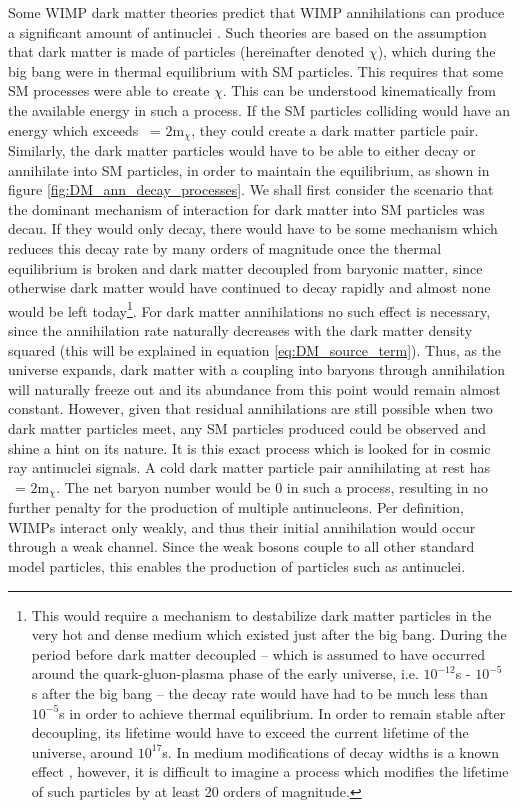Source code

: Some WIMP dark matter theories predict that WIMP annihilations can produce a significant amount of antinuclei \cite{Ibarra:2012cc, Korsmeier:2017xzj, cookbook}. Such theories are based on the assumption that dark matter is made of particles (hereinafter denoted $\chi$), which during the big bang were in thermal equilibrium with SM particles. This requires that some SM processes were able to create $\chi$. This can be understood kinematically from the available energy in such a process. If the SM particles colliding would have an energy which exceeds \Vs\ = $2\mathrm{m}_\chi$, they could create a dark matter particle pair. Similarly, the dark matter particles would have to be able to either decay or annihilate into SM particles, in order to maintain the equilibrium, as shown in figure \ref{fig:DM_ann_decay_processes}. We shall first consider the scenario that the dominant mechanism of interaction for dark matter into SM particles was decau. If they would only decay, there would have to be some mechanism which reduces this decay rate by many orders of magnitude once the thermal equilibrium is broken and dark matter decoupled from baryonic matter, since otherwise dark matter would have continued to decay rapidly and almost none would be left today\footnote{This would require a mechanism to destabilize dark matter particles in the very hot and dense medium which existed just after the big bang. During the period before dark matter decoupled -- which is assumed to have occurred around the quark-gluon-plasma phase of the early universe, i.e. $10^{-12}$s - $10^{-5}$ s after the big bang -- the decay rate would have had to be much less than $10^{-5}$s in order to achieve thermal equilibrium. In order to remain stable after decoupling, its lifetime would have to exceed the current lifetime of the universe, around $10^{17}$s. In medium modifications of decay widths is a known effect \cite{Riek_2010}, however, it is difficult to imagine a process which modifies the lifetime of such particles by at least 20 orders of magnitude.}. For dark matter annihilations no such effect is necessary, since the annihilation rate naturally decreases with the dark matter density squared (this will be explained in equation \ref{eq:DM_source_term}). Thus, as the universe expands, dark matter with a coupling into baryons through annihilation will naturally freeze out and its abundance from this point would remain almost constant. However, given that residual annihilations are still possible when two dark matter particles meet, any SM particles produced could be observed and shine a hint on its nature. It is this exact process which is looked for in cosmic ray antinuclei signals. A cold dark matter particle pair annihilating at rest has \Vs\ = $2\mathrm{m}_\chi$. The net baryon number would be 0 in such a process, resulting in no further penalty for the production of multiple antinucleons. Per definition, WIMPs interact only weakly, and thus their initial annihilation would occur through a weak channel. Since the weak bosons couple to all other standard model particles, this enables the production of particles such as antinuclei. \\



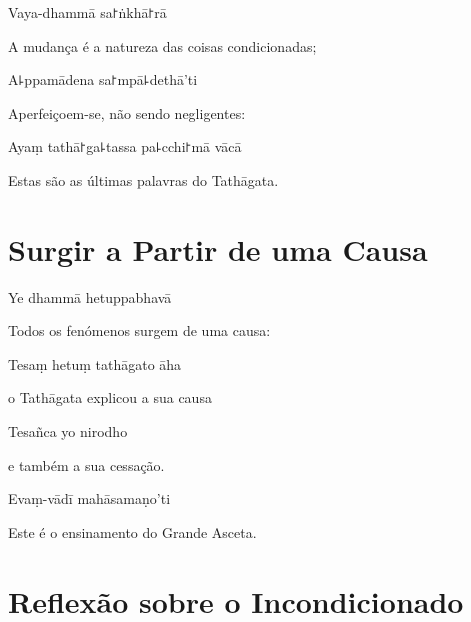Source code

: Vaya-dhammā sa꜓ṅkhā꜓rā

\begin{english}
  A mudança é a natureza das coisas condicionadas;
\end{english}

A꜕ppamādena sa꜓mpā꜕dethā'ti

\begin{english}
  Aperfeiçoem-se, não sendo negligentes:
\end{english}

Ayaṃ tathā꜓ga꜕tassa pa꜕cchi꜓mā vācā

\begin{english}
  Estas são as últimas palavras do Tathāgata.
\end{english}

\chapter{Surgir a Partir de uma Causa}


\begin{leader}
\end{leader}

Ye dhammā hetuppabhavā

\begin{english}
  Todos os fenómenos surgem de uma causa:
\end{english}

Tesaṃ hetuṃ tathāgato āha

\begin{english}
  o Tathāgata explicou a sua causa
\end{english}

Tesañca yo nirodho

\begin{english}
  e também a sua cessação.
\end{english}

Evaṃ-vādī mahāsamaṇo'ti

\begin{english}
  Este é o ensinamento do Grande Asceta.
\end{english}


\chapter[Incondicionado]{Reflexão sobre o Incondicionado}

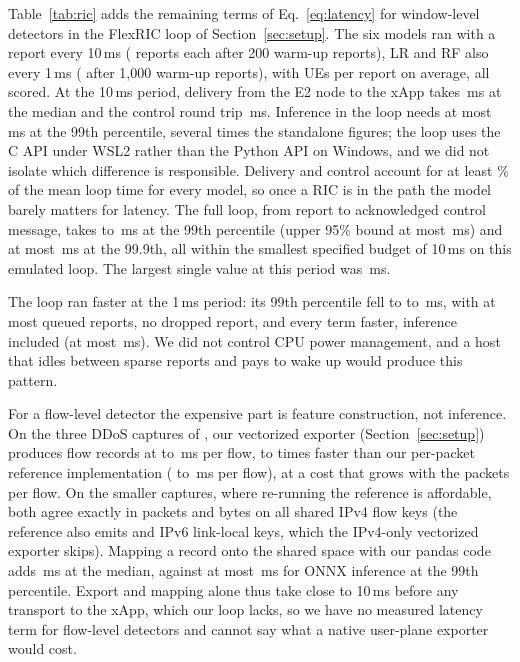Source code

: Table~\ref{tab:ric} adds the remaining terms of Eq.~\eqref{eq:latency} for window-level detectors in the FlexRIC loop of Section~\ref{sec:setup}. The six models ran with a report every 10\,ms (\RicNten{} reports each after 200 warm-up reports), LR and RF also every 1\,ms (\RicNone{} after 1,000 warm-up reports), with \RicUEs{} UEs per report on average, all scored. At the 10\,ms period, delivery from the E2 node to the xApp takes \RicIndTenPfifty{}\,ms at the median and the control round trip \RicActTenPfifty{}\,ms. Inference in the loop needs at most \RicInfTenPnnMax{}\,ms at the 99th percentile, several times the standalone figures; the loop uses the C API under WSL2 rather than the Python API on Windows, and we did not isolate which difference is responsible. Delivery and control account for at least \RicTransportShareMin\% of the mean loop time for every model, so once a RIC is in the path the model barely matters for latency. The full loop, from report to acknowledged control message, takes \RicLoopTenPnnMin{} to \RicLoopTenPnnMax{}\,ms at the 99th percentile (upper 95\% bound at most \RicLoopTenPnnHiMax{}\,ms) and at most \RicLoopTenPnnnMax{}\,ms at the 99.9th, all within the smallest specified budget of 10\,ms on this emulated loop. The largest single value at this period was \RicLoopTenMax{}\,ms.

The loop ran faster at the 1\,ms period: its 99th percentile fell to \RicLoopOnePnnMin{} to \RicLoopOnePnnMax{}\,ms, with at most \RicQueueMax{} queued reports, no dropped report, and every term faster, inference included (at most \RicInfOnePnnMax{}\,ms). We did not control CPU power management, and a host that idles between sparse reports and pays to wake up would produce this pattern.

For a flow-level detector the expensive part is feature construction, not inference. On the three DDoS captures of \DA{}, our vectorized exporter (Section~\ref{sec:setup}) produces flow records at \LatExtrMin{} to \LatExtrMax{}\,ms per flow, \LatExtrSpeedMin{} to \LatExtrSpeedMax{} times faster than our per-packet reference implementation (\LatExtrRefMin{} to \LatExtrRefMax{}\,ms per flow), at a cost that grows with the packets per flow. On the \LatEqCaptures{} smaller captures, where re-running the reference is affordable, both agree exactly in packets and bytes on all \LatEqKeys{} shared IPv4 flow keys (the reference also emits \LatRefOnlyMin{} and \LatRefOnlyMax{} IPv6 link-local keys, which the IPv4-only vectorized exporter skips). Mapping a record onto the shared space with our pandas code adds \LatMapPfifty{}\,ms at the median, against at most \LatNetOnnxPnnMax{}\,ms for ONNX inference at the 99th percentile. Export and mapping alone thus take close to 10\,ms before any transport to the xApp, which our loop lacks, so we have no measured latency term for flow-level detectors and cannot say what a native user-plane exporter would cost.

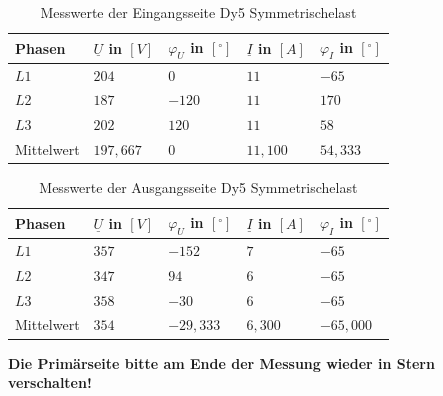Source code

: \begin{enumerate}[label=\alph*)]
        \begin{table}[h!]
          \caption{Messwerte der Eingangsseite Dy5 Symmetrischelast}
          \centering
          \begin{tabular}{lllll}
            \\ \hline
            Phasen     & $\underline{U}$ in $[V]$ & $\varphi_{U}$ in $[^\circ]$ & $\underline{I}$ in $[A]$ & $\varphi_{I}$ in $[^\circ]$ \\ \hline
            $L1$       & $204$                    & $0$                         & $11$                     & $-65$                       \\
            $L2$       & $187$                    & $-120$                      & $11$                     & $170$                       \\
            $L3$       & $202$                    & $120$                       & $11$                     & $58$                        \\ \hline
            Mittelwert & $197,667$                & $0$                         & $11,100$                 & $54,333$                    \\ \hline\hline
          \end{tabular}
        \end{table}
        \begin{table}[h!]
          \centering
          \caption{Messwerte der Ausgangsseite Dy5 Symmetrischelast}
          \begin{tabular}{lllll}
            \\ \hline
            Phasen     & $\underline{U}$ in $[V]$ & $\varphi_{U}$ in $[^\circ]$ & $\underline{I}$ in $[A]$ & $\varphi_{I}$ in $[^\circ]$ \\ \hline
            $L1$       & $357$                    & $-152$                      & $7$                      & $-65$                       \\
            $L2$       & $347$                    & $94$                        & $6$                      & $-65$                       \\
            $L3$       & $358$                    & $-30$                       & $6$                      & $-65$                       \\ \hline
            Mittelwert & $354$                    & $-29,333$                   & $6,300$                  & $-65,000$                   \\ \hline\hline
          \end{tabular}
        \end{table}
\end{enumerate}
\textbf{Die Primärseite bitte am Ende der Messung wieder in Stern verschalten! }
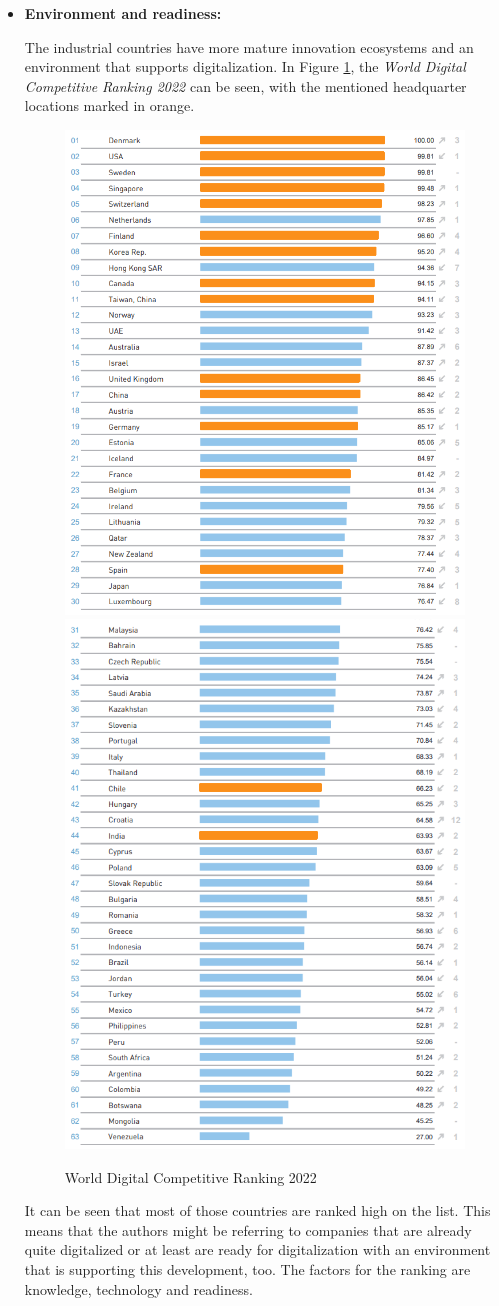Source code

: \documentclass[a4]{scrartcl}
\begin{document}
\begin{itemize}
	

	
	\item \textbf{Environment and readiness:}  
	
	The industrial countries have more mature innovation ecosystems and an environment that supports digitalization. 
	In Figure \ref{fig:imd}, the \textit{World Digital Competitive Ranking 2022} can be seen, with the mentioned headquarter locations marked in orange. 
	
		
	\begin{figure}[H]
		\centering
		\includegraphics[height=0.5\textwidth]{images/IMD1.png} \hspace*{3.5em}
		\includegraphics[height=0.5\textwidth]{images/IMD2.png}
		\caption{World Digital Competitive Ranking 2022 \cite{WDCR}}
		\label{fig:imd}
	\end{figure}

	It can be seen that most of those countries are ranked high on the list. This means that the authors might be referring to companies that are already quite digitalized or at least are ready for digitalization with an environment that is supporting this development, too. The factors for the ranking are knowledge, technology and readiness. \cite{WDCR}
	


\end{itemize}
\end{document}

============

Aim of the task —
Whenever a line of the material holds the word "hline", copy it out.

Answer to the exercise —
            \\ \hline
            Phasen     & $\underline{U}$ in $[V]$ & $\varphi_{U}$ in $[^\circ]$ & $\underline{I}$ in $[A]$ & $\varphi_{I}$ in $[^\circ]$ \\ \hline
            $L3$       & $202$                    & $120$                       & $11$                     & $58$                        \\ \hline
            Mittelwert & $197,667$                & $0$                         & $11,100$                 & $54,333$                    \\ \hline\hline
            \\ \hline
            Phasen     & $\underline{U}$ in $[V]$ & $\varphi_{U}$ in $[^\circ]$ & $\underline{I}$ in $[A]$ & $\varphi_{I}$ in $[^\circ]$ \\ \hline
            $L3$       & $358$                    & $-30$                       & $6$                      & $-65$                       \\ \hline
            Mittelwert & $354$                    & $-29,333$                   & $6,300$                  & $-65,000$                   \\ \hline\hline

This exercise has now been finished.